Por Luiz Gonzaga Beluzzo
O “ajuste” empreendido entre 2014 e 2015 tipifica um crime de lesa-inteligência executado com a cumplicidade dos repetidores da mídia.   
A política de Joaquim Levy promoveu interação perversa entre o choque de tarifas, a subida da taxa de juro, a desvalorização do real e o corte dos investimentos públicos. Em um primeiro momento, essa Santa Aliança determinou a elevação da inflação em simultâneo à contração do nível de atividade. O encolhimento do circuito de formação da renda levou inexoravelmente, à derrocada da arrecadação pública e à contração do crédito. 
As fábricas se encharcaram de capacidade ociosa. Endividadas em reais e em moeda estrangeira, as empresas foram constrangidas a ajustar seus balanços diante das perspectivas de queda da demanda e do salto do serviço da dívida.
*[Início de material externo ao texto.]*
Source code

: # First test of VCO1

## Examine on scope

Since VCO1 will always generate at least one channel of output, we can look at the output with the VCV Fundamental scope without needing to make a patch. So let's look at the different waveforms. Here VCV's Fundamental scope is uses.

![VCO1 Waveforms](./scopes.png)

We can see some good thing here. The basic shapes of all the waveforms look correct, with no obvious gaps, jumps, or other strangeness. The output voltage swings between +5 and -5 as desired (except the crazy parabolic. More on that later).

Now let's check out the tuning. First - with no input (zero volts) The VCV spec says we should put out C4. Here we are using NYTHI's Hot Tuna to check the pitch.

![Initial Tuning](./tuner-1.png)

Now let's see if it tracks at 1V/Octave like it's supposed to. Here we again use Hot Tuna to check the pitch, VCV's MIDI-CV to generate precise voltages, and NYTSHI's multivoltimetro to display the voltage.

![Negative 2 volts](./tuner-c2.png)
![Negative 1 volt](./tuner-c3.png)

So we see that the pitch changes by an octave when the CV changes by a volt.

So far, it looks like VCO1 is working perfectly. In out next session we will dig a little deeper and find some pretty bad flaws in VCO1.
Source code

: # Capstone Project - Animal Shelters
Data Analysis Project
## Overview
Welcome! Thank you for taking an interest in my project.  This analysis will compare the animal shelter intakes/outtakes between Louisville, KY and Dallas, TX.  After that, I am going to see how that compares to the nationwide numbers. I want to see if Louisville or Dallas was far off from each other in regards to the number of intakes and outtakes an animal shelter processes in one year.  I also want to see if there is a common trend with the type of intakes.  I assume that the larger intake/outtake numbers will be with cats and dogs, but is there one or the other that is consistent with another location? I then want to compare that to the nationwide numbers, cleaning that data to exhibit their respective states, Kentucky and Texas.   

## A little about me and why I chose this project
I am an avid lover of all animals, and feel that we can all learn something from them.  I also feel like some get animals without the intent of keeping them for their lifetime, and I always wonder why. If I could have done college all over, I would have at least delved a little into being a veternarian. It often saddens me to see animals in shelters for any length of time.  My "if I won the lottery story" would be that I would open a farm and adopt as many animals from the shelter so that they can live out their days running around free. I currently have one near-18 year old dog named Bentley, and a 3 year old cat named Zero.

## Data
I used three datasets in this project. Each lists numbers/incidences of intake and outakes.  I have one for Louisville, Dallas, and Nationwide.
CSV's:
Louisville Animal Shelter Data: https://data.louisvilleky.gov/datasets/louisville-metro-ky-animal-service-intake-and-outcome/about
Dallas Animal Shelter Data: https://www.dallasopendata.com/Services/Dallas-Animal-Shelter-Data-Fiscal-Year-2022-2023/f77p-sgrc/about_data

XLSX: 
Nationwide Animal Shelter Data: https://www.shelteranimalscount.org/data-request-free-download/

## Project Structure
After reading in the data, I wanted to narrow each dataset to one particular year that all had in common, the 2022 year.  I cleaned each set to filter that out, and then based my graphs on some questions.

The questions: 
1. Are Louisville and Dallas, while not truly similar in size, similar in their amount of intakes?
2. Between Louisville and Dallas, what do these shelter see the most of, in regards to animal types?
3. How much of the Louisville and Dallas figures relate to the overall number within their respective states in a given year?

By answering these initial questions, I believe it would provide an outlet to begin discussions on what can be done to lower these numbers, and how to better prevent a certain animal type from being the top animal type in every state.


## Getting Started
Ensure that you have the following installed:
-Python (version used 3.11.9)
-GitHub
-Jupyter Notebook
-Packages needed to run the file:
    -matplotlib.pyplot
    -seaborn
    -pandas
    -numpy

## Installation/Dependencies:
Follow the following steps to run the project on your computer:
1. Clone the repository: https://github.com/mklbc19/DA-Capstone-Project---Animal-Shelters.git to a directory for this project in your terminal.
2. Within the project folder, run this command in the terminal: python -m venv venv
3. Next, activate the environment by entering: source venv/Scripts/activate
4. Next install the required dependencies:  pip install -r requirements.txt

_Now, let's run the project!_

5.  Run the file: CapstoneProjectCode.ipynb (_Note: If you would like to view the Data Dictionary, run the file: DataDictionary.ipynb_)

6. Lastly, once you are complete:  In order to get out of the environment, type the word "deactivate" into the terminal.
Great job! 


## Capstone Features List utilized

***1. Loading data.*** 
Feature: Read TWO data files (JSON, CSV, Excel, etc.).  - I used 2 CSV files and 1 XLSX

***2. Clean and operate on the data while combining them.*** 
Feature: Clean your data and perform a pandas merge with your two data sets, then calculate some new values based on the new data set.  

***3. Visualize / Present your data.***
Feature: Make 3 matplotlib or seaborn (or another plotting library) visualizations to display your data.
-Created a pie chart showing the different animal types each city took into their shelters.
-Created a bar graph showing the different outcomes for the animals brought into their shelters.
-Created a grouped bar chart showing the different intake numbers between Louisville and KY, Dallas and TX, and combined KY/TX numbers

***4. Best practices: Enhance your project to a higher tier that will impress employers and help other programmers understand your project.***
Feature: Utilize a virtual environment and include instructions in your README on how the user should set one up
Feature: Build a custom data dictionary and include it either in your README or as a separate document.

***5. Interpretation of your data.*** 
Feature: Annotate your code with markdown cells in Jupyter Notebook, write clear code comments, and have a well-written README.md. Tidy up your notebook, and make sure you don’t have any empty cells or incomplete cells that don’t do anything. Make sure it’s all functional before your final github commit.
Para cada uma delas é racional dispensar trabalhadores, funcionários, assim como, diante da sobra de capacidade, procrastinar investimentos que geram demanda e empregos em outras empresas. Para cada banco individualmente era recomendável subir o custo do crédito e racionar a oferta de novos empréstimos. 
Os consumidores, bem, os consumidores reduzem os gastos. Uns estão desempregados e outros com medo do desemprego. Assim, o comércio capota, não vende e reduz as encomendas aos fornecedores que acumulam estoques e cortam ainda mais a produção. As demissões disparam. A arrecadação míngua, sugada pelo redemoinho da atividade econômica em declínio. Isso enquanto a dívida pública cresce sob o impacto dos juros reais e engorda ainda mais os cabedais do rentismo caboclo.
O mergulho depressivo iniciado entre o crepúsculo de 2014 e a aurora de 2015 pode ser apresentado como um exemplo do fenômeno que as teorias da complexidade chamam de “realimentação positiva” ou, no popular, “quanto mais cai, mais afunda”.
Aqui entre a reforma trabalhista, inspirada em uma visão tosca do funcionamento de uma economia capitalista “de mercado”. Na ladeira da depressão, cientistas tristes desceram na contramão, empenhados em ressaltar as benesses decorrentes da reforma trabalhista.
Uns afirmam que os efeitos recessivos do ajuste econômico poderiam ser suavizados pela elevação do trabalho informal. Seus “testes empíricos” indicam que os resultados do ajuste são melhores em economias com alto grau de informalidade, pois conferem ao desempregado a “possibilidade de manter” o nível de consumo (?) no exercício de uma atividade informal. 
Outros, compungidos, insistem em celebrar uma rápida queda do salário real. Na visão de suas doutrinas quanto maior e mais rápida for a queda do salário real, menor será o aumento do desemprego.
A propósito da “flexibilização” do mercado de trabalho, Robert Reich, secretário de Trabalho no governo Clinton, publicou uma carta aberta aos republicanos, endereçando-a aos capitães da indústria americana e titãs de Wall Street: “Você se esqueceu que os seus trabalhadores são também consumidores. Assim, ao mesmo tempo em que você empurrou os salários para baixo, também espremeu seus consumidores, tão apertados que eles dificilmente podem comprar o que você vende”.
Reich tenta explicar que os salários, ademais de custo para as empresas, são também fonte de demanda, que a formação da renda e da demanda agregadas dependem da disposição de gasto dos empresários com salários e outros meios de produção que também empregam assalariados. Ao decidir gastar com o pagamento de salários e colocar sua capacidade produtiva em operação ou decidir ampliá-la, o coletivo empresarial avalia a perspectiva de retorno de seu dispêndio imaginando o dispêndio dos demais.
As decisões “racionais” do ponto de vista microeconômico, prestam homenagem às falácias de composição que infestam os modelos macroeconômicos: o que parece bom para o ‘agente individual’, seja ele empresa, banco ou consumidor, é danoso para o conjunto da economia. 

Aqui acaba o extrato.